Exercise objective
Every record, apart from its pictures, should be repeated exactly.

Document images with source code
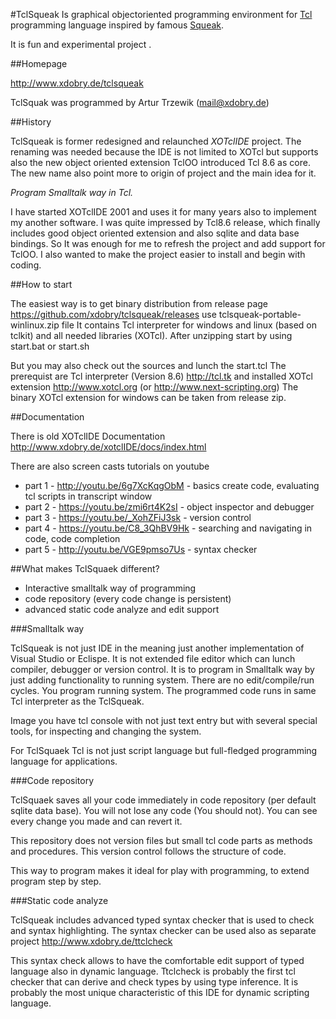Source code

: #TclSqueak
Is graphical objectoriented programming environment for [Tcl](http://tcl.tk) programming language inspired by famous [Squeak](http://www.squeak.org).

It is fun and experimental project . 

##Homepage

http://www.xdobry.de/tclsqueak

TclSquak was programmed by Artur Trzewik (mail@xdobry.de)

##History

TclSqueak is former redesigned and relaunched *XOTclIDE* project. The renaming was needed because the IDE is not limited to XOTcl
but supports also the new object oriented extension TclOO introduced Tcl 8.6 as core.
The new name also point more to origin of project and the main idea for it.

*Program Smalltalk way in Tcl.*

I have started XOTclIDE 2001 and uses it for many years also to implement my another software. I was quite impressed
by Tcl8.6 release, which finally includes good object oriented extension and also sqlite and data base bindings.
So It was enough for me to refresh the project and add support for TclOO.
I also wanted to make the project easier to install and begin with coding.

##How to start

The easiest way is to get binary distribution from release page
https://github.com/xdobry/tclsqueak/releases
use tclsqueak-portable-winlinux.zip file
It contains Tcl interpreter for windows and linux (based on tclkit)
and all needed libraries (XOTcl).
After unzipping start by using start.bat or start.sh

But you may also check out the sources and lunch the start.tcl
The prerequist are Tcl interpreter (Version 8.6) http://tcl.tk and installed XOTcl extension http://www.xotcl.org (or http://www.next-scripting.org)
The binary XOTcl extension for windows can be taken from release zip.

##Documentation

There is old XOTclIDE Documentation http://www.xdobry.de/xotclIDE/docs/index.html

There are also screen casts tutorials on youtube
* part 1 - http://youtu.be/6g7XcKqgObM - basics create code, evaluating tcl scripts in transcript window
* part 2 - https://youtu.be/zmi6rt4K2sI - object inspector and debugger
* part 3 - https://youtu.be/_XohZFiJ3sk - version control
* part 4 - https://youtu.be/C8_3QhBV9Hk - searching and navigating in code, code completion 
* part 5 - http://youtu.be/VGE9pmso7Us - syntax checker

##What makes TclSquaek different?

* Interactive smalltalk way of programming
* code repository (every code change is persistent)
* advanced static code analyze and edit support

###Smalltalk way

TclSqueak is not just IDE in the meaning just another implementation of Visual Studio or Eclispe.
It is not extended file editor which can lunch compiler, debugger or version control.
It is to program in Smalltalk way by just adding functionality to running system.
There are no edit/compile/run cycles. You program running system. The programmed code runs in same
Tcl interpreter as the TclSqueak.

Image you have tcl console with not just text entry but with several special tools, for inspecting and changing
the system.

For TclSquaek Tcl is not just script language but full-fledged programming language for applications.

###Code repository

TclSquaek saves all your code immediately in code repository (per default sqlite data base). You will not lose
any code (You should not). You can see every change you made and can revert it.

This repository does not version files but small tcl code parts as methods and procedures.
This version control follows the structure of code.

This way to program makes it ideal for play with programming, to extend program step by step.

###Static code analyze

TclSqueak includes advanced typed syntax checker that is used to check and syntax highlighting.
The syntax checker can be used also as separate project http://www.xdobry.de/ttclcheck

This syntax check allows to have the comfortable edit support of typed language also in dynamic language.
Ttclcheck is probably the first tcl checker that can derive and check types by using type inference.
It is probably the most unique characteristic of this IDE for dynamic scripting language.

Solution to this exercise
Source code

: #TclSqueak
Is graphical objectoriented programming environment for [Tcl](http://tcl.tk) programming language inspired by famous [Squeak](http://www.squeak.org).

It is fun and experimental project . 

##Homepage

http://www.xdobry.de/tclsqueak

TclSquak was programmed by Artur Trzewik (mail@xdobry.de)

##History

TclSqueak is former redesigned and relaunched *XOTclIDE* project. The renaming was needed because the IDE is not limited to XOTcl
but supports also the new object oriented extension TclOO introduced Tcl 8.6 as core.
The new name also point more to origin of project and the main idea for it.

*Program Smalltalk way in Tcl.*

I have started XOTclIDE 2001 and uses it for many years also to implement my another software. I was quite impressed
by Tcl8.6 release, which finally includes good object oriented extension and also sqlite and data base bindings.
So It was enough for me to refresh the project and add support for TclOO.
I also wanted to make the project easier to install and begin with coding.

##How to start

The easiest way is to get binary distribution from release page
https://github.com/xdobry/tclsqueak/releases
use tclsqueak-portable-winlinux.zip file
It contains Tcl interpreter for windows and linux (based on tclkit)
and all needed libraries (XOTcl).
After unzipping start by using start.bat or start.sh

But you may also check out the sources and lunch the start.tcl
The prerequist are Tcl interpreter (Version 8.6) http://tcl.tk and installed XOTcl extension http://www.xotcl.org (or http://www.next-scripting.org)
The binary XOTcl extension for windows can be taken from release zip.

##Documentation

There is old XOTclIDE Documentation http://www.xdobry.de/xotclIDE/docs/index.html

There are also screen casts tutorials on youtube
* part 1 - http://youtu.be/6g7XcKqgObM - basics create code, evaluating tcl scripts in transcript window
* part 2 - https://youtu.be/zmi6rt4K2sI - object inspector and debugger
* part 3 - https://youtu.be/_XohZFiJ3sk - version control
* part 4 - https://youtu.be/C8_3QhBV9Hk - searching and navigating in code, code completion 
* part 5 - http://youtu.be/VGE9pmso7Us - syntax checker

##What makes TclSquaek different?

* Interactive smalltalk way of programming
* code repository (every code change is persistent)
* advanced static code analyze and edit support

###Smalltalk way

TclSqueak is not just IDE in the meaning just another implementation of Visual Studio or Eclispe.
It is not extended file editor which can lunch compiler, debugger or version control.
It is to program in Smalltalk way by just adding functionality to running system.
There are no edit/compile/run cycles. You program running system. The programmed code runs in same
Tcl interpreter as the TclSqueak.

Image you have tcl console with not just text entry but with several special tools, for inspecting and changing
the system.

For TclSquaek Tcl is not just script language but full-fledged programming language for applications.

###Code repository

TclSquaek saves all your code immediately in code repository (per default sqlite data base). You will not lose
any code (You should not). You can see every change you made and can revert it.

This repository does not version files but small tcl code parts as methods and procedures.
This version control follows the structure of code.

This way to program makes it ideal for play with programming, to extend program step by step.

###Static code analyze

TclSqueak includes advanced typed syntax checker that is used to check and syntax highlighting.
The syntax checker can be used also as separate project http://www.xdobry.de/ttclcheck

This syntax check allows to have the comfortable edit support of typed language also in dynamic language.
Ttclcheck is probably the first tcl checker that can derive and check types by using type inference.
It is probably the most unique characteristic of this IDE for dynamic scripting language.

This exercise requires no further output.